When making a difficult choice, there are usually two categories of options we can make. One side of the decision will make our life easier at the moment. For example, when needing to decide what to eat, picking out one meal allows us to eat as quickly as possible. However, this decision only makes our life easier at that moment, because in just a few hours we’ll have to go through the entire process over again. 

In contrast, we could choose to make a decision that will make our life easier in the future. Let’s say this meal we’re choosing is lunch on Monday. If we choose to make our life easier now and go out to eat or cook only one meal, we’re going to spend more time making those decisions again on every other day of the week. To make our decision on what to eat for lunch easier all week, we could spend a few more minutes making the initial decision, and preparing lunch for all five days. 
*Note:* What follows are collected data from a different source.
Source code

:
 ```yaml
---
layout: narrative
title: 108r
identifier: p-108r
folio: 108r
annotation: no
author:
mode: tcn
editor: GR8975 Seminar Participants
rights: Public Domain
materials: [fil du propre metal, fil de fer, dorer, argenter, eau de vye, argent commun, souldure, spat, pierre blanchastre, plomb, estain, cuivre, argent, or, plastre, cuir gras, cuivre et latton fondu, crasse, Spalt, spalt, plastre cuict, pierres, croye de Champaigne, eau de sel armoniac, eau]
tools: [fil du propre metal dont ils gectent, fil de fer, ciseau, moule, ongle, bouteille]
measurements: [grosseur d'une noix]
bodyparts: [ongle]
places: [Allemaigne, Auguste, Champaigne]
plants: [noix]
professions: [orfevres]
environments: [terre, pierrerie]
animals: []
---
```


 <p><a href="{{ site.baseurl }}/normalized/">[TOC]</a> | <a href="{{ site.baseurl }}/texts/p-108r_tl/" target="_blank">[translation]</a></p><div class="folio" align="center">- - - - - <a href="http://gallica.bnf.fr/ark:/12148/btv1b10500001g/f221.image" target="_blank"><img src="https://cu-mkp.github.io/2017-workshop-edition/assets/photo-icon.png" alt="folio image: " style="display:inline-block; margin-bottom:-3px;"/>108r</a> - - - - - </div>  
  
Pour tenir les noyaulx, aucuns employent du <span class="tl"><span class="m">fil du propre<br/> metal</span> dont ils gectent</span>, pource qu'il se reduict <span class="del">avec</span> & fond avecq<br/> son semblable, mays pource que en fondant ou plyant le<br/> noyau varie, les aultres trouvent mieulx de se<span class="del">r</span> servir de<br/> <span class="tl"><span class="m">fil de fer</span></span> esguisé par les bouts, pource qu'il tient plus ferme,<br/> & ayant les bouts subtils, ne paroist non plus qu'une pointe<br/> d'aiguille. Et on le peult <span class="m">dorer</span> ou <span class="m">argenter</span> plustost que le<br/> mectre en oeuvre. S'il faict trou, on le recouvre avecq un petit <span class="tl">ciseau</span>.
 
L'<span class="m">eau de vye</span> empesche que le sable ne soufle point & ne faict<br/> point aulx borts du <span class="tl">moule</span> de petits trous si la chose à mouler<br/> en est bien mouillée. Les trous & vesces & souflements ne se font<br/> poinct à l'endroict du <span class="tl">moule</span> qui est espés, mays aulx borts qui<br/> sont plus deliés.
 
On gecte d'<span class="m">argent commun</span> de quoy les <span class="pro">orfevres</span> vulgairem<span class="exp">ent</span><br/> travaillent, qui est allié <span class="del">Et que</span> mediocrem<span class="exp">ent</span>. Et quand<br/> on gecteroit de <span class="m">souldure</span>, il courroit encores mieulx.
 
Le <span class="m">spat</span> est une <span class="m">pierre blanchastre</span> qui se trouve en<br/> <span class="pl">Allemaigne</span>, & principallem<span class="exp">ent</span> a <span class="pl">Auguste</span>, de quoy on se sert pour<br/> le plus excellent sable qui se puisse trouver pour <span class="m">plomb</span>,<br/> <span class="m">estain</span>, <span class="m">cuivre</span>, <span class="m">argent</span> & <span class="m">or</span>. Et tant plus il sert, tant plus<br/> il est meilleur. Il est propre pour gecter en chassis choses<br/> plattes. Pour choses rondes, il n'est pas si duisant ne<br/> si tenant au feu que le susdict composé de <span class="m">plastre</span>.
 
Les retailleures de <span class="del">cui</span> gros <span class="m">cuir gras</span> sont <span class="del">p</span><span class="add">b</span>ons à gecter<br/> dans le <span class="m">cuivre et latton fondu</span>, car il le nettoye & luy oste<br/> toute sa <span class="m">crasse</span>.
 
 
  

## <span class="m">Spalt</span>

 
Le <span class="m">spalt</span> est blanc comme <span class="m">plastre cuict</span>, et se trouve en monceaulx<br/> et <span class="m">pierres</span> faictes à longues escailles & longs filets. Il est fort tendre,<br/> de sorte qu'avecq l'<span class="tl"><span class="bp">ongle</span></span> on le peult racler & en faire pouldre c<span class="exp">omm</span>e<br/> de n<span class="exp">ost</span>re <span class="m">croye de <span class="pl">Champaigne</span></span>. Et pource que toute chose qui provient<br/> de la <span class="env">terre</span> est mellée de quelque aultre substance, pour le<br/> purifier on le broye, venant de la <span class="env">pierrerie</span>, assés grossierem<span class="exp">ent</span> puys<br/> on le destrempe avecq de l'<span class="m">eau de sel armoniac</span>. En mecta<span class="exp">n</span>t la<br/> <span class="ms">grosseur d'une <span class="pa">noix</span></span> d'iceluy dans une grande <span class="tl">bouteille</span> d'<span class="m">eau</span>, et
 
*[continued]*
When thinking about making decisions, I like to use the phrase “choose your hard.” There will be a hard part of every decision, and often we get to choose whether we face the hard part now or later. 
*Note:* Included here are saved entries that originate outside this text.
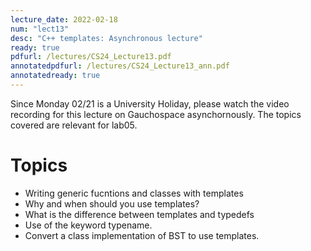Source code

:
 ```yaml
---
lecture_date: 2022-02-18
num: "lect13"
desc: "C++ templates: Asynchronous lecture"
ready: true
pdfurl: /lectures/CS24_Lecture13.pdf
annotatedpdfurl: /lectures/CS24_Lecture13_ann.pdf
annotatedready: true
---
```


Since Monday 02/21 is a University Holiday, please watch the video recording for this lecture on Gauchospace asynchornously. The topics covered are relevant for lab05.

# Topics
* Writing generic fucntions and classes with templates
* Why and when should you use templates?
* What is the difference between templates and typedefs
* Use of the keyword typename.
* Convert a class implementation of BST to use templates.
Making the first choice for lunch and only covering one day defers the hard for later, when we have to make the same decision over and over again. Planning our week and going grocery shopping seems like the hard option at the moment because it’s going to take more time, energy, planning and money. 

However, we’ll save so much time, energy and money over the course of the week in comparison to buying each meal individually.

If we zoom out, we can see that almost every decision we make has the option to be easy now and hard later, or hard now and easier later. If we choose easy now, we fall into a cycle of making decisions that leave us feeling stressed, negatively challenged or irritated. 

Unfortunately, because we’re used to making decisions that are easy now and hard later, they’re also familiar. It is challenging to break that pattern, and requires slowing down in order to see our common choices and how we’d like to change them to make our lives easier in the future. 

Making the choice to face the hard part now can be very uncomfortable and terrifying, but is the most growth-promoting. Choosing hard now, easier later requires us to slow down, be aware of the present moment, focus, and respond with the future in mind, instead of reacting to our emotions in the moment. 

We typically avoid the hard because growth is challenging. If we can be intentional about choosing our hard, we will learn, grow, and feel good about what we accomplish. If we’re going to be uncomfortable anyway, it may as well be sooner rather than later, and make our life easier moving forward. 

 

Making health-promoting choices that are hard now, like exercising regularly and eating nutrient-dense foods, will make our lives easier moving forward.